(Plain-text document sources)
+===+

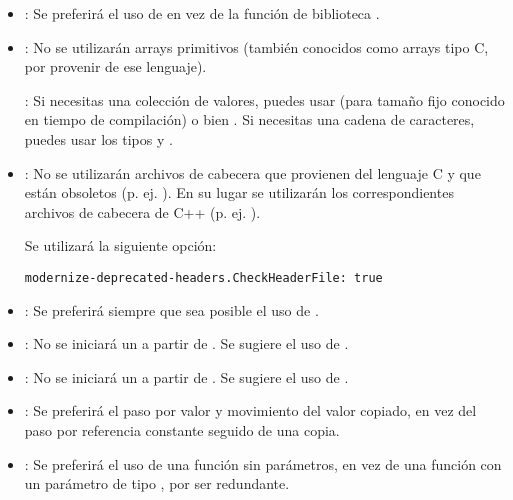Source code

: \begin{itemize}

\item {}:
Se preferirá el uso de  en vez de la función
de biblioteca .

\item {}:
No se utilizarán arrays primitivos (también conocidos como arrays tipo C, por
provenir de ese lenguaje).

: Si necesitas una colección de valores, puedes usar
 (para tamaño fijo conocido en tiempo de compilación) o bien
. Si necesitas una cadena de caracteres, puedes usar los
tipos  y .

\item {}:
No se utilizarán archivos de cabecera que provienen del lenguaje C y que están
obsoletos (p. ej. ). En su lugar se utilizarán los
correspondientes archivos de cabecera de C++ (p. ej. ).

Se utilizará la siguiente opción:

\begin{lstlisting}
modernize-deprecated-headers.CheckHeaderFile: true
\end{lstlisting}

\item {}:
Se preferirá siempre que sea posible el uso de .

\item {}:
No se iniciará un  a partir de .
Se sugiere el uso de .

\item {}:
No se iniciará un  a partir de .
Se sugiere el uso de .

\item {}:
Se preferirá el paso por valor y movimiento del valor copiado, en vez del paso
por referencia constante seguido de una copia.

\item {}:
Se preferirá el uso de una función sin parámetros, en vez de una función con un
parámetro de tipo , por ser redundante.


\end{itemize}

+===+

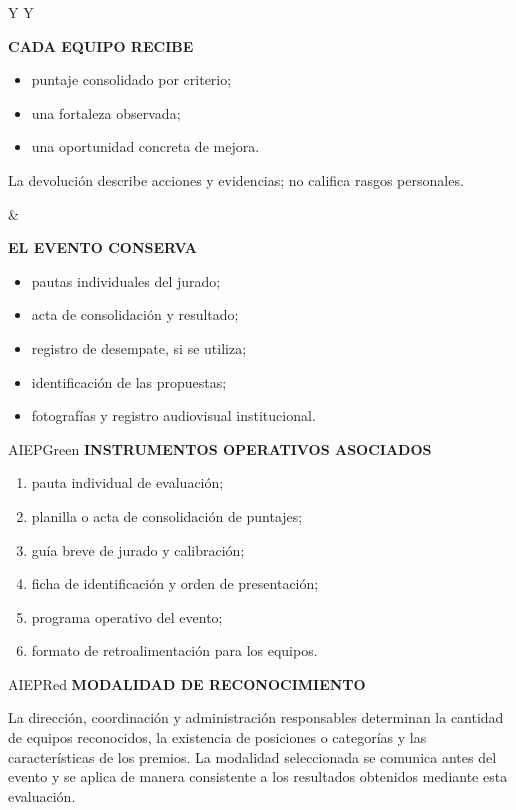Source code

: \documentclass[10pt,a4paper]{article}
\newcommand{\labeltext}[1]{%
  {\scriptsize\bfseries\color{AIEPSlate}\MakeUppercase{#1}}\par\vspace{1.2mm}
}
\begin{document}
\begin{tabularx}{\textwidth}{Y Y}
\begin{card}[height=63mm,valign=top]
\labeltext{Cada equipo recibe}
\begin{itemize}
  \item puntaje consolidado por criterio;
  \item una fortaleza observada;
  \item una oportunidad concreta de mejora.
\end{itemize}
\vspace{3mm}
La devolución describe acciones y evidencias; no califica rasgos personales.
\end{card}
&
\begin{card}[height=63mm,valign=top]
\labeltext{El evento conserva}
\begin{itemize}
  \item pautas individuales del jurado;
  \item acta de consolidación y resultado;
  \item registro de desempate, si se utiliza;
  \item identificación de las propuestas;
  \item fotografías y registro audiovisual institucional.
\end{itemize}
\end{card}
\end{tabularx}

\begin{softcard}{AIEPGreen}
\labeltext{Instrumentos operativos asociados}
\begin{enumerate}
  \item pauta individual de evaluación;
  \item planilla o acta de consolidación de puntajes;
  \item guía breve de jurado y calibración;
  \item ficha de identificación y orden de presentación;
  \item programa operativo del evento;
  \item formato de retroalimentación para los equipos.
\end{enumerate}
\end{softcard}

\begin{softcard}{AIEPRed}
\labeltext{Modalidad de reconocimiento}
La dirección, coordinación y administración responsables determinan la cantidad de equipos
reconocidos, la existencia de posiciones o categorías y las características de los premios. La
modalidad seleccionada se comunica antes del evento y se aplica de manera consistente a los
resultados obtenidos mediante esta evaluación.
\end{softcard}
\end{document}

+===+

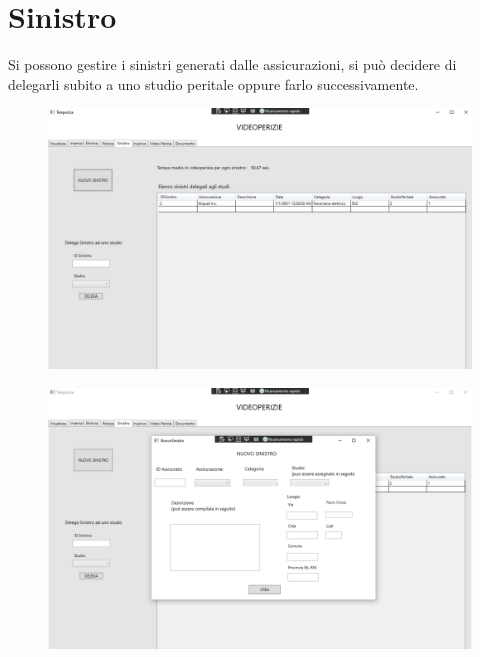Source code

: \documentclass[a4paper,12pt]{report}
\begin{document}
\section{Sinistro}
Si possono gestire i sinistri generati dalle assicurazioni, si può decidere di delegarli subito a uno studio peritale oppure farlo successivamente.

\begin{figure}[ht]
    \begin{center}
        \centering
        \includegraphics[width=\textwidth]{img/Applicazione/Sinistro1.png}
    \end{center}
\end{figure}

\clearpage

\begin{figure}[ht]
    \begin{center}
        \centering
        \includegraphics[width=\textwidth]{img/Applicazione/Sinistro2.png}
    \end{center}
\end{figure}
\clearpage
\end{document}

+===+

Restate word for word only the lines above from the line containing "si se utiliza;" to the line containing "modalidad seleccionada se", both of them included.

  \item registro de desempate, si se utiliza;
  \item identificación de las propuestas;
  \item fotografías y registro audiovisual institucional.
\end{itemize}
\end{card}
\end{tabularx}

\begin{softcard}{AIEPGreen}
\labeltext{Instrumentos operativos asociados}
\begin{enumerate}
  \item pauta individual de evaluación;
  \item planilla o acta de consolidación de puntajes;
  \item guía breve de jurado y calibración;
  \item ficha de identificación y orden de presentación;
  \item programa operativo del evento;
  \item formato de retroalimentación para los equipos.
\end{enumerate}
\end{softcard}

\begin{softcard}{AIEPRed}
\labeltext{Modalidad de reconocimiento}
La dirección, coordinación y administración responsables determinan la cantidad de equipos
reconocidos, la existencia de posiciones o categorías y las características de los premios. La
modalidad seleccionada se comunica antes del evento y se aplica de manera consistente a los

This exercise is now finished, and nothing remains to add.